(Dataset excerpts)

+===+

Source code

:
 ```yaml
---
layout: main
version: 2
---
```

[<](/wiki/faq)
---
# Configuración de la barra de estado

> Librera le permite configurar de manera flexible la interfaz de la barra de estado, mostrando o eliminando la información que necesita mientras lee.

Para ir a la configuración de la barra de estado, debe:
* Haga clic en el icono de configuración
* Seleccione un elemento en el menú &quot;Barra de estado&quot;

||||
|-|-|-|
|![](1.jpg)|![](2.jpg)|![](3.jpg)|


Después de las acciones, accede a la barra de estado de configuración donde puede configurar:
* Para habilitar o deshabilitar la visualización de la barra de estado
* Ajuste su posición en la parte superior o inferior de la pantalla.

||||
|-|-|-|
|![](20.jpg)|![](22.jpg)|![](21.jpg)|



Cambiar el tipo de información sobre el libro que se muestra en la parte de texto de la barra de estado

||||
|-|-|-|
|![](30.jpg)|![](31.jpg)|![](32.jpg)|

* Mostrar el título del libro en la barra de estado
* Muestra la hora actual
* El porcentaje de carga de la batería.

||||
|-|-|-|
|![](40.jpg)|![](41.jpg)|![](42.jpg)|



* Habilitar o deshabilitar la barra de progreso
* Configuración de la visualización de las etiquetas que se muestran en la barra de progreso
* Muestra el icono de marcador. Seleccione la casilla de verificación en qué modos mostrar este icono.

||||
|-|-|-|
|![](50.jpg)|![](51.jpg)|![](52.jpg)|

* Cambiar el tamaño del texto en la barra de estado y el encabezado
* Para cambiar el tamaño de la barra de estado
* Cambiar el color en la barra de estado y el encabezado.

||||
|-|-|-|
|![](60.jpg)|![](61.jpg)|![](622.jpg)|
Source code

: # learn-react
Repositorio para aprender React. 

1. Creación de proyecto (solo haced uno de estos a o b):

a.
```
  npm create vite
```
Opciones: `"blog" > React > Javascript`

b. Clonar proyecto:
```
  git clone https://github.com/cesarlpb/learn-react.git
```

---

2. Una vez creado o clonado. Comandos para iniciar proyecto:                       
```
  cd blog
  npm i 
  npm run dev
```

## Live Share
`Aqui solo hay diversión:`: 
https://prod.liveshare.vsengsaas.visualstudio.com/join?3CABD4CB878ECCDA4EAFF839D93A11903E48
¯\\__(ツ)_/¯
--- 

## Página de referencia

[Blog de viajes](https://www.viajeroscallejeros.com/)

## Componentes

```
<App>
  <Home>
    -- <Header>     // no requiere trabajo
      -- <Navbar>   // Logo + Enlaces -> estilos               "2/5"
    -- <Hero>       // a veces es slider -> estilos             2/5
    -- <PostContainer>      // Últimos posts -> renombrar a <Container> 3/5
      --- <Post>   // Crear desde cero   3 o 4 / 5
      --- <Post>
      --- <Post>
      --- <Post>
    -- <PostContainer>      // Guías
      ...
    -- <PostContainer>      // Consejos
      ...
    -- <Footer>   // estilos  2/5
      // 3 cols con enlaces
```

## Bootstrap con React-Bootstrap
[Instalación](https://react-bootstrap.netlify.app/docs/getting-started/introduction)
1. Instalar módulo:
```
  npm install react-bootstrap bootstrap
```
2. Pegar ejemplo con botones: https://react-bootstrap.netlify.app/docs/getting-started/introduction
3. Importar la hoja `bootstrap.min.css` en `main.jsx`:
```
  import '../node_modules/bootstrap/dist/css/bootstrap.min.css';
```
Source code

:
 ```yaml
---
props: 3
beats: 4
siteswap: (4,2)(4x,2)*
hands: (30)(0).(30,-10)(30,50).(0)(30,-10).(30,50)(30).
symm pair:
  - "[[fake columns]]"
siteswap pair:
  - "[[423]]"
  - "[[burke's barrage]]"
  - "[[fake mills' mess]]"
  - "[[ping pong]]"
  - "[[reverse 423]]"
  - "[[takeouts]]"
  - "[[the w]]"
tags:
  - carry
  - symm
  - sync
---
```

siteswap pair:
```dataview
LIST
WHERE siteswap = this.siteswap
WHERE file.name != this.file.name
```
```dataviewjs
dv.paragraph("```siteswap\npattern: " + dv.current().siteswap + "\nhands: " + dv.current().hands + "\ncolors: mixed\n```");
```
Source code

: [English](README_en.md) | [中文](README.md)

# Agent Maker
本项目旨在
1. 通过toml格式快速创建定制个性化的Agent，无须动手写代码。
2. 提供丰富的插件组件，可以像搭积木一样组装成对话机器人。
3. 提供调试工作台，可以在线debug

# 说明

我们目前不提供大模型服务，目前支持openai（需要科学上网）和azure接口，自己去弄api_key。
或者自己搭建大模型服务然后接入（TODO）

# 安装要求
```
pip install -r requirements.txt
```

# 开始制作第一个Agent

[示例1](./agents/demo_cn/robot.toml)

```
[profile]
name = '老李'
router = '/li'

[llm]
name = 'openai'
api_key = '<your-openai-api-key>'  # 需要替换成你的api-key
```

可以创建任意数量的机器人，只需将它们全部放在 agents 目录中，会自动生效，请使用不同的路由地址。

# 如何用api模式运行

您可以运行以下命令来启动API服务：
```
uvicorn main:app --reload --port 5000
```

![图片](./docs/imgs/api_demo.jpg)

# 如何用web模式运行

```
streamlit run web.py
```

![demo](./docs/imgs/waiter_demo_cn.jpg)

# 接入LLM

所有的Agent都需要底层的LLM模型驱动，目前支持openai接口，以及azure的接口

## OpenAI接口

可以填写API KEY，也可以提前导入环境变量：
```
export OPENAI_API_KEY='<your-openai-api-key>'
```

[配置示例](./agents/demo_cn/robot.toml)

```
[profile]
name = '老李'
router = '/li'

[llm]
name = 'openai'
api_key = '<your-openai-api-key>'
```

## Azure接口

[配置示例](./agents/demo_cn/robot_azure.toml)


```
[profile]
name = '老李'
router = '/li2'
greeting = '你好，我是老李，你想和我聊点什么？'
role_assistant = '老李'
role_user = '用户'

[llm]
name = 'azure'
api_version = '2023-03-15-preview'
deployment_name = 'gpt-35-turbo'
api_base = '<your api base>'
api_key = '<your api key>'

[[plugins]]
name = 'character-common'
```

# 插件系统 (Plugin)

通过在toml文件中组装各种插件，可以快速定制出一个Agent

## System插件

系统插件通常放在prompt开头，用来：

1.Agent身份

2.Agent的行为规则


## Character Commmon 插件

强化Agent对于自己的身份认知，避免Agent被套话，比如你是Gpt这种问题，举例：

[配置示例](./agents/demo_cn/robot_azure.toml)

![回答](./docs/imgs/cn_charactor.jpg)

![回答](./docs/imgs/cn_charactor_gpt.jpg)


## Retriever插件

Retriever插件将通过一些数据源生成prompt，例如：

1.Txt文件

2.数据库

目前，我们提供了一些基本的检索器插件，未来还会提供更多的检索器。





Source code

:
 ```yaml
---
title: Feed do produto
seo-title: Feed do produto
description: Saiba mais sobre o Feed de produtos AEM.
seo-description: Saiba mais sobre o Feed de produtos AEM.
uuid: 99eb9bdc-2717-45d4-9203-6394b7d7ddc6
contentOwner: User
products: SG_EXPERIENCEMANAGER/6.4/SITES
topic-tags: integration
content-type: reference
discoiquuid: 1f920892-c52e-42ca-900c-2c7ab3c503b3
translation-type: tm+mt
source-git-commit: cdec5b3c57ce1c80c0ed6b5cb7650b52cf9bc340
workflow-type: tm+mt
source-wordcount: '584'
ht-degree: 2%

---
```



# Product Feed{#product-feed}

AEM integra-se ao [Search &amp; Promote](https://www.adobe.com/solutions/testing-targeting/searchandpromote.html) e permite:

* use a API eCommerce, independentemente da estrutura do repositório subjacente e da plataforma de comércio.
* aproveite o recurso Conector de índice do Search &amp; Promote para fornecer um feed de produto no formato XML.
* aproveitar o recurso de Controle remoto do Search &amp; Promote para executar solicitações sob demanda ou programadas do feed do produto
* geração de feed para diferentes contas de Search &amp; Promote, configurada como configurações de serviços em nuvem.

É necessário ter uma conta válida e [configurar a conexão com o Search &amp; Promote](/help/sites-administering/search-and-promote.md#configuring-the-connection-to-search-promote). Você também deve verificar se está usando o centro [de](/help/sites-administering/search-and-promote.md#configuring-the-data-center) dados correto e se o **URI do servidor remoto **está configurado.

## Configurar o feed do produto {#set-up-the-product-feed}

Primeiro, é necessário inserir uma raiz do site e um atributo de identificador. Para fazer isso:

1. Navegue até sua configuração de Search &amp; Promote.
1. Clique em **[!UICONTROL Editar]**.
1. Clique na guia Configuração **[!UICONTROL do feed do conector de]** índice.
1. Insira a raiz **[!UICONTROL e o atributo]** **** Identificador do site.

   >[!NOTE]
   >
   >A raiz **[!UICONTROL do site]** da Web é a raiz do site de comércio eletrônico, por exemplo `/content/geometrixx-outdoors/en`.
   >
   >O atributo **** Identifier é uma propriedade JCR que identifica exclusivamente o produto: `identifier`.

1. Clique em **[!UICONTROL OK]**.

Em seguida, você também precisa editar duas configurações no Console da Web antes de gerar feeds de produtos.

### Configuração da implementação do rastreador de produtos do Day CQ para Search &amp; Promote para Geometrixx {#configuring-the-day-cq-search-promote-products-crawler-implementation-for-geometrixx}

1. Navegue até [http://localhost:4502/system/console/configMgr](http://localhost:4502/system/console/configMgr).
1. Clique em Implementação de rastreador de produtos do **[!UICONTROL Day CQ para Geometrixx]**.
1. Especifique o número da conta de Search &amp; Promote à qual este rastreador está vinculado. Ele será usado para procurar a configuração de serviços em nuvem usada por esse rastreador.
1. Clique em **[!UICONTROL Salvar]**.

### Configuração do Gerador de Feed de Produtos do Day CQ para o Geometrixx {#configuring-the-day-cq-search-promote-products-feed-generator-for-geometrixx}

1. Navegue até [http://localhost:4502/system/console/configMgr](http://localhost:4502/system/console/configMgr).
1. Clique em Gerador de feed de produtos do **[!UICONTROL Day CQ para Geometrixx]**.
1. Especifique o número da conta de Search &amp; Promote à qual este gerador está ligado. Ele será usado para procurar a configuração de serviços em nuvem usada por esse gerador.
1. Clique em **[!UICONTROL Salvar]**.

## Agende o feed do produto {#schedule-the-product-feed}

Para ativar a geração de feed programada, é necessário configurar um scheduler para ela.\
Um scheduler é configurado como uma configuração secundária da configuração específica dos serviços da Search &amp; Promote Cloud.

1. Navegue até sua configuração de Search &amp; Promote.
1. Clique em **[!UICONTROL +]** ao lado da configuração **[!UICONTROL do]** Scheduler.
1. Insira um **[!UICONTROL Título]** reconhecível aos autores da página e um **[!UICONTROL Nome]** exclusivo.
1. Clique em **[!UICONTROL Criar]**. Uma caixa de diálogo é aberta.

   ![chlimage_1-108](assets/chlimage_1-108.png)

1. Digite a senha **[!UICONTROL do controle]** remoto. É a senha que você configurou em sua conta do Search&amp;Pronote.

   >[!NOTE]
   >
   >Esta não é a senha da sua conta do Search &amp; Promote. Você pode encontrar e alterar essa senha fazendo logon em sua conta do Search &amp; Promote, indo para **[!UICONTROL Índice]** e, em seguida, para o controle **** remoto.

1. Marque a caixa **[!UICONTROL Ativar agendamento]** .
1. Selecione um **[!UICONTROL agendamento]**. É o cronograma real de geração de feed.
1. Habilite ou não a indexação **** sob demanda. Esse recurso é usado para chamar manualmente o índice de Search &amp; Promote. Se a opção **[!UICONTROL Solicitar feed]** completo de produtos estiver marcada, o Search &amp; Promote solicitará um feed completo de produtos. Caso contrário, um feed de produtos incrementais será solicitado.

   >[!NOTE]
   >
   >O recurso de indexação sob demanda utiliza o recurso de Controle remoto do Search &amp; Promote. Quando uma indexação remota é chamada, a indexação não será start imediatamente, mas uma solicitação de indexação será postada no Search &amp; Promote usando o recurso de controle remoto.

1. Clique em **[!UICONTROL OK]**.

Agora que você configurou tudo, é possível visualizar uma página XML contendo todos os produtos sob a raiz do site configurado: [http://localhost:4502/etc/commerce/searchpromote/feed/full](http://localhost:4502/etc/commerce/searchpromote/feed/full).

+===+

=== WHAT IS NEEDED ===
Copy, character for character, the lines from the line that holds "Para ativar a" through the final line of the records above.

=== YOUR RESPONSE ===
Para ativar a geração de feed programada, é necessário configurar um scheduler para ela.\
Um scheduler é configurado como uma configuração secundária da configuração específica dos serviços da Search &amp; Promote Cloud.

1. Navegue até sua configuração de Search &amp; Promote.
1. Clique em **[!UICONTROL +]** ao lado da configuração **[!UICONTROL do]** Scheduler.
1. Insira um **[!UICONTROL Título]** reconhecível aos autores da página e um **[!UICONTROL Nome]** exclusivo.
1. Clique em **[!UICONTROL Criar]**. Uma caixa de diálogo é aberta.

   ![chlimage_1-108](assets/chlimage_1-108.png)

1. Digite a senha **[!UICONTROL do controle]** remoto. É a senha que você configurou em sua conta do Search&amp;Pronote.

   >[!NOTE]
   >
   >Esta não é a senha da sua conta do Search &amp; Promote. Você pode encontrar e alterar essa senha fazendo logon em sua conta do Search &amp; Promote, indo para **[!UICONTROL Índice]** e, em seguida, para o controle **** remoto.

1. Marque a caixa **[!UICONTROL Ativar agendamento]** .
1. Selecione um **[!UICONTROL agendamento]**. É o cronograma real de geração de feed.
1. Habilite ou não a indexação **** sob demanda. Esse recurso é usado para chamar manualmente o índice de Search &amp; Promote. Se a opção **[!UICONTROL Solicitar feed]** completo de produtos estiver marcada, o Search &amp; Promote solicitará um feed completo de produtos. Caso contrário, um feed de produtos incrementais será solicitado.

   >[!NOTE]
   >
   >O recurso de indexação sob demanda utiliza o recurso de Controle remoto do Search &amp; Promote. Quando uma indexação remota é chamada, a indexação não será start imediatamente, mas uma solicitação de indexação será postada no Search &amp; Promote usando o recurso de controle remoto.

1. Clique em **[!UICONTROL OK]**.

Agora que você configurou tudo, é possível visualizar uma página XML contendo todos os produtos sob a raiz do site configurado: [http://localhost:4502/etc/commerce/searchpromote/feed/full](http://localhost:4502/etc/commerce/searchpromote/feed/full).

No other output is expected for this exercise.